_Exercise details:_ Find the lines holding the string "bytes" in the data, then copy all of them.

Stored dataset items
******************************

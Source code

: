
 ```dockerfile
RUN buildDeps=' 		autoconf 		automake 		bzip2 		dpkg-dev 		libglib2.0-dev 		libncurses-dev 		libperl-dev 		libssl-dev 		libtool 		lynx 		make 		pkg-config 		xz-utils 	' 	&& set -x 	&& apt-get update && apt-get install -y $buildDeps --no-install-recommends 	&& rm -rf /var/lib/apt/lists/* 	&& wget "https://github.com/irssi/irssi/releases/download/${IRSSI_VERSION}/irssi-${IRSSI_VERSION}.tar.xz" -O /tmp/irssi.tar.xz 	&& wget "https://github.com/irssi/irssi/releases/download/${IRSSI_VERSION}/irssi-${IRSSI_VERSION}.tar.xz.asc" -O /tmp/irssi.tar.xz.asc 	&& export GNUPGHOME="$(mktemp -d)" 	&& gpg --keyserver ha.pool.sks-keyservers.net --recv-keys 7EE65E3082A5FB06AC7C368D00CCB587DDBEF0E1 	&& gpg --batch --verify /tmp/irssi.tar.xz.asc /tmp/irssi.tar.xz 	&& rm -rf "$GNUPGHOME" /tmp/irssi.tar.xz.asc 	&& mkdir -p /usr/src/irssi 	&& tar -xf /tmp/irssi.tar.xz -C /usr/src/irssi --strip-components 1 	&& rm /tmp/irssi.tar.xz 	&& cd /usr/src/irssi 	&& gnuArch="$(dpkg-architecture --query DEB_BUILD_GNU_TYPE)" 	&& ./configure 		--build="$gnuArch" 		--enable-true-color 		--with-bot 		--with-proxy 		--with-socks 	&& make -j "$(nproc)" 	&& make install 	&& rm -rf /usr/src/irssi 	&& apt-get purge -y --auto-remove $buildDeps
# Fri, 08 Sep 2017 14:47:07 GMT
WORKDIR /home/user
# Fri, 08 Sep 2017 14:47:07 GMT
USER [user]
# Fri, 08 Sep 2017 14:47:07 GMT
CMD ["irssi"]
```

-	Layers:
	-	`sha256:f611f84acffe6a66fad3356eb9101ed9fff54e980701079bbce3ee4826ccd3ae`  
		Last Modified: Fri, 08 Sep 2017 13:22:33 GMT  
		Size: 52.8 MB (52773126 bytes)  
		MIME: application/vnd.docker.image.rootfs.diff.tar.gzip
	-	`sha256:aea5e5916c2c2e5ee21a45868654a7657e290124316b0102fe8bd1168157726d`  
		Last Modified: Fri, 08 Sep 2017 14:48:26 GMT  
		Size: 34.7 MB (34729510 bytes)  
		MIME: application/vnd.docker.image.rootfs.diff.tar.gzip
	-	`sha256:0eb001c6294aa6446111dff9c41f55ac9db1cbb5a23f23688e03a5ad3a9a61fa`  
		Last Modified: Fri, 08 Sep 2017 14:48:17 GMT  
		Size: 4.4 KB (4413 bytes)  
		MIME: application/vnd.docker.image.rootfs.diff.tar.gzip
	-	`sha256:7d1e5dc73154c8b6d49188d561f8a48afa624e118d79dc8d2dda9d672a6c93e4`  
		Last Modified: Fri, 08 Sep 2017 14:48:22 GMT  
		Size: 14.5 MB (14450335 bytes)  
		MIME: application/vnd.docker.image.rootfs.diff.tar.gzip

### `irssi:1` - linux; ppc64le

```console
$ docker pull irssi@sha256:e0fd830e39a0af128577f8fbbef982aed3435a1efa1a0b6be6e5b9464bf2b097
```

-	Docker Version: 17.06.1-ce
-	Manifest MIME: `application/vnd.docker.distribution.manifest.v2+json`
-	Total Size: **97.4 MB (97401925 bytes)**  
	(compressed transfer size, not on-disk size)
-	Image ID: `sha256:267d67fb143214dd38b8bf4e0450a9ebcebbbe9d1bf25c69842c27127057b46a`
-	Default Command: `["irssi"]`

******************************

_Completed exercise:_
		Size: 52.8 MB (52773126 bytes)  
		Size: 34.7 MB (34729510 bytes)  
		Size: 4.4 KB (4413 bytes)  
		Size: 14.5 MB (14450335 bytes)  
-	Total Size: **97.4 MB (97401925 bytes)**  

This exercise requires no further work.